[Records from a data source]
————————

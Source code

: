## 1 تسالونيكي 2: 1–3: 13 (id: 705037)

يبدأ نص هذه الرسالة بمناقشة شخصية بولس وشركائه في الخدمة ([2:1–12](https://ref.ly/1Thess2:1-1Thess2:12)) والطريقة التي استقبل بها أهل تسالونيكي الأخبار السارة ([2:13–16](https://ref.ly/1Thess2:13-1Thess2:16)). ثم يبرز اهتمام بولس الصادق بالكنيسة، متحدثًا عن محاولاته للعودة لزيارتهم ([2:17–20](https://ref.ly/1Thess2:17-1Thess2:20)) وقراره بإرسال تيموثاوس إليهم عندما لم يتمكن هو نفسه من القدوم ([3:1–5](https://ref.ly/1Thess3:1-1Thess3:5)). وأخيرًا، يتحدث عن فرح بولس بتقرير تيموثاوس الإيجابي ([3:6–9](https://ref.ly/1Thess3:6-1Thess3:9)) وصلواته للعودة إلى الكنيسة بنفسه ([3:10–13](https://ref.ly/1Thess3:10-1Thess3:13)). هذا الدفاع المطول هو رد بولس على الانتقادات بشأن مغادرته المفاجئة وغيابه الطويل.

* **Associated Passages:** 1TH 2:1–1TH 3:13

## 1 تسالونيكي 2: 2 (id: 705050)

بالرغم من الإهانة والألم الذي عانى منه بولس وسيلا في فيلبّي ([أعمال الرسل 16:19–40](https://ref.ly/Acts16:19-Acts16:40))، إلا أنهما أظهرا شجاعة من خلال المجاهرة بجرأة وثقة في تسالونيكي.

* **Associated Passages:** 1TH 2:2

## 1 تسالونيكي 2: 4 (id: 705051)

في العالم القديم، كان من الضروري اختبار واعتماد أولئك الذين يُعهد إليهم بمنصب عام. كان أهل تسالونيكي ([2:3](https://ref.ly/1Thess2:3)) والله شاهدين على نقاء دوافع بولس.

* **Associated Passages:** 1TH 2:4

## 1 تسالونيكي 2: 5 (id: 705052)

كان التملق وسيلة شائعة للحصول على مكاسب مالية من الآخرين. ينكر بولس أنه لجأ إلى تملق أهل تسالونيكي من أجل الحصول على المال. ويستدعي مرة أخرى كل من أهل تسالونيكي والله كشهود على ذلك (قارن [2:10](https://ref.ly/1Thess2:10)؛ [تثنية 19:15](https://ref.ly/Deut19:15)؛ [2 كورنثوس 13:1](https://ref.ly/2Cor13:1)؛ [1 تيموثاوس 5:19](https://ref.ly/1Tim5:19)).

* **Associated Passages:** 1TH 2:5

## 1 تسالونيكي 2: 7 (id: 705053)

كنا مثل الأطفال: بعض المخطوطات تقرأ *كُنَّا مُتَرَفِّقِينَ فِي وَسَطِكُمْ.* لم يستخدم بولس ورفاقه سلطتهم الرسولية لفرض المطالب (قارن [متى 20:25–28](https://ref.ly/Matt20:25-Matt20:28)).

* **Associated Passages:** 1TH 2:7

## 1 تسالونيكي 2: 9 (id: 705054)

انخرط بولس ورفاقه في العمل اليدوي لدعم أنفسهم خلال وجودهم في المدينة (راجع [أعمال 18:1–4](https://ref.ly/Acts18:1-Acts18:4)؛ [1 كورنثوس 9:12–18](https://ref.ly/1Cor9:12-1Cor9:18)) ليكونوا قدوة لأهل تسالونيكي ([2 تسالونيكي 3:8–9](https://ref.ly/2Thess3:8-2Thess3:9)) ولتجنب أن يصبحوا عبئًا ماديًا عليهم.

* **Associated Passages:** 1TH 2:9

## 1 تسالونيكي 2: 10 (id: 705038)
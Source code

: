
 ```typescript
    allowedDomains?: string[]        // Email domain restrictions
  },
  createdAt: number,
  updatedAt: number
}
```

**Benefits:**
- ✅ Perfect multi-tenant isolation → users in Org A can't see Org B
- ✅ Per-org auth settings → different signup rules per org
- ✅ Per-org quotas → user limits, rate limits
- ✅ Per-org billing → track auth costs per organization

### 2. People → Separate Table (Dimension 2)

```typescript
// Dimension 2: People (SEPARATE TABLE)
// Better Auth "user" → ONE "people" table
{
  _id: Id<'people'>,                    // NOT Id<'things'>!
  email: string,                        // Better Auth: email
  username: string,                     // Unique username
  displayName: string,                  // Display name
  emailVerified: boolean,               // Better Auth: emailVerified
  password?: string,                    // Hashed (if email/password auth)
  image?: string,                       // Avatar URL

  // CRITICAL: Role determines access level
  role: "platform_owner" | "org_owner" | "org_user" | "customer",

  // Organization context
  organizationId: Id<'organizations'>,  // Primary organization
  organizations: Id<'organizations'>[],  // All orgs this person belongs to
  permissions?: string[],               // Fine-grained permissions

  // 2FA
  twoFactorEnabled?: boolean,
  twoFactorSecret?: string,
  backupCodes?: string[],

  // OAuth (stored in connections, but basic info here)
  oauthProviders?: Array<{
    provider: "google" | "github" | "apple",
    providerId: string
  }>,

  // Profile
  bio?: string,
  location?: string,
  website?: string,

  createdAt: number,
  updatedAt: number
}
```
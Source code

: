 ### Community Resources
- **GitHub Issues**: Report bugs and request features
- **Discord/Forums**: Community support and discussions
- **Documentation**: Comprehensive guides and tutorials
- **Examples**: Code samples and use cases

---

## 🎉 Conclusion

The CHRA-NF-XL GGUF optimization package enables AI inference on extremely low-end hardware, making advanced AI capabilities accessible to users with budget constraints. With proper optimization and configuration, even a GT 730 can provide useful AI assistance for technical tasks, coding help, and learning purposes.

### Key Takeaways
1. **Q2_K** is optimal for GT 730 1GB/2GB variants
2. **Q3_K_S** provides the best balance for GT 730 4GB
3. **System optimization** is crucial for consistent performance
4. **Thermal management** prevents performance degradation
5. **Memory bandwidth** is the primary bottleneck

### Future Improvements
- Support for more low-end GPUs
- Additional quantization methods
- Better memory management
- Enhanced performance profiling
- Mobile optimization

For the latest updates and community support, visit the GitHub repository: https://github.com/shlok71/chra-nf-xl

————————

Exercise objective:
The entries shown above should be copied out word for word.

Answer area:
Source code

:## 1 تسالونيكي 2: 1–3: 13 (id: 705037)

يبدأ نص هذه الرسالة بمناقشة شخصية بولس وشركائه في الخدمة ([2:1–12](https://ref.ly/1Thess2:1-1Thess2:12)) والطريقة التي استقبل بها أهل تسالونيكي الأخبار السارة ([2:13–16](https://ref.ly/1Thess2:13-1Thess2:16)). ثم يبرز اهتمام بولس الصادق بالكنيسة، متحدثًا عن محاولاته للعودة لزيارتهم ([2:17–20](https://ref.ly/1Thess2:17-1Thess2:20)) وقراره بإرسال تيموثاوس إليهم عندما لم يتمكن هو نفسه من القدوم ([3:1–5](https://ref.ly/1Thess3:1-1Thess3:5)). وأخيرًا، يتحدث عن فرح بولس بتقرير تيموثاوس الإيجابي ([3:6–9](https://ref.ly/1Thess3:6-1Thess3:9)) وصلواته للعودة إلى الكنيسة بنفسه ([3:10–13](https://ref.ly/1Thess3:10-1Thess3:13)). هذا الدفاع المطول هو رد بولس على الانتقادات بشأن مغادرته المفاجئة وغيابه الطويل.

* **Associated Passages:** 1TH 2:1–1TH 3:13

## 1 تسالونيكي 2: 2 (id: 705050)

بالرغم من الإهانة والألم الذي عانى منه بولس وسيلا في فيلبّي ([أعمال الرسل 16:19–40](https://ref.ly/Acts16:19-Acts16:40))، إلا أنهما أظهرا شجاعة من خلال المجاهرة بجرأة وثقة في تسالونيكي.

* **Associated Passages:** 1TH 2:2

## 1 تسالونيكي 2: 4 (id: 705051)

في العالم القديم، كان من الضروري اختبار واعتماد أولئك الذين يُعهد إليهم بمنصب عام. كان أهل تسالونيكي ([2:3](https://ref.ly/1Thess2:3)) والله شاهدين على نقاء دوافع بولس.

* **Associated Passages:** 1TH 2:4

## 1 تسالونيكي 2: 5 (id: 705052)

كان التملق وسيلة شائعة للحصول على مكاسب مالية من الآخرين. ينكر بولس أنه لجأ إلى تملق أهل تسالونيكي من أجل الحصول على المال. ويستدعي مرة أخرى كل من أهل تسالونيكي والله كشهود على ذلك (قارن [2:10](https://ref.ly/1Thess2:10)؛ [تثنية 19:15](https://ref.ly/Deut19:15)؛ [2 كورنثوس 13:1](https://ref.ly/2Cor13:1)؛ [1 تيموثاوس 5:19](https://ref.ly/1Tim5:19)).

* **Associated Passages:** 1TH 2:5

## 1 تسالونيكي 2: 7 (id: 705053)

كنا مثل الأطفال: بعض المخطوطات تقرأ *كُنَّا مُتَرَفِّقِينَ فِي وَسَطِكُمْ.* لم يستخدم بولس ورفاقه سلطتهم الرسولية لفرض المطالب (قارن [متى 20:25–28](https://ref.ly/Matt20:25-Matt20:28)).

* **Associated Passages:** 1TH 2:7

## 1 تسالونيكي 2: 9 (id: 705054)

انخرط بولس ورفاقه في العمل اليدوي لدعم أنفسهم خلال وجودهم في المدينة (راجع [أعمال 18:1–4](https://ref.ly/Acts18:1-Acts18:4)؛ [1 كورنثوس 9:12–18](https://ref.ly/1Cor9:12-1Cor9:18)) ليكونوا قدوة لأهل تسالونيكي ([2 تسالونيكي 3:8–9](https://ref.ly/2Thess3:8-2Thess3:9)) ولتجنب أن يصبحوا عبئًا ماديًا عليهم.

* **Associated Passages:** 1TH 2:9

## 1 تسالونيكي 2: 10 (id: 705038)
Source code

:
 ```typescript
    allowedDomains?: string[]        // Email domain restrictions
  },
  createdAt: number,
  updatedAt: number
}
```

**Benefits:**
- ✅ Perfect multi-tenant isolation → users in Org A can't see Org B
- ✅ Per-org auth settings → different signup rules per org
- ✅ Per-org quotas → user limits, rate limits
- ✅ Per-org billing → track auth costs per organization

### 2. People → Separate Table (Dimension 2)

```typescript
// Dimension 2: People (SEPARATE TABLE)
// Better Auth "user" → ONE "people" table
{
  _id: Id<'people'>,                    // NOT Id<'things'>!
  email: string,                        // Better Auth: email
  username: string,                     // Unique username
  displayName: string,                  // Display name
  emailVerified: boolean,               // Better Auth: emailVerified
  password?: string,                    // Hashed (if email/password auth)
  image?: string,                       // Avatar URL

  // CRITICAL: Role determines access level
  role: "platform_owner" | "org_owner" | "org_user" | "customer",

  // Organization context
  organizationId: Id<'organizations'>,  // Primary organization
  organizations: Id<'organizations'>[],  // All orgs this person belongs to
  permissions?: string[],               // Fine-grained permissions

  // 2FA
  twoFactorEnabled?: boolean,
  twoFactorSecret?: string,
  backupCodes?: string[],

  // OAuth (stored in connections, but basic info here)
  oauthProviders?: Array<{
    provider: "google" | "github" | "apple",
    providerId: string
  }>,

  // Profile
  bio?: string,
  location?: string,
  website?: string,

  createdAt: number,
  updatedAt: number
}
```
Source code

: ### Community Resources
- **GitHub Issues**: Report bugs and request features
- **Discord/Forums**: Community support and discussions
- **Documentation**: Comprehensive guides and tutorials
- **Examples**: Code samples and use cases

---

## 🎉 Conclusion

The CHRA-NF-XL GGUF optimization package enables AI inference on extremely low-end hardware, making advanced AI capabilities accessible to users with budget constraints. With proper optimization and configuration, even a GT 730 can provide useful AI assistance for technical tasks, coding help, and learning purposes.

### Key Takeaways
1. **Q2_K** is optimal for GT 730 1GB/2GB variants
2. **Q3_K_S** provides the best balance for GT 730 4GB
3. **System optimization** is crucial for consistent performance
4. **Thermal management** prevents performance degradation
5. **Memory bandwidth** is the primary bottleneck

### Future Improvements
- Support for more low-end GPUs
- Additional quantization methods
- Better memory management
- Enhanced performance profiling
- Mobile optimization

For the latest updates and community support, visit the GitHub repository: https://github.com/shlok71/chra-nf-xl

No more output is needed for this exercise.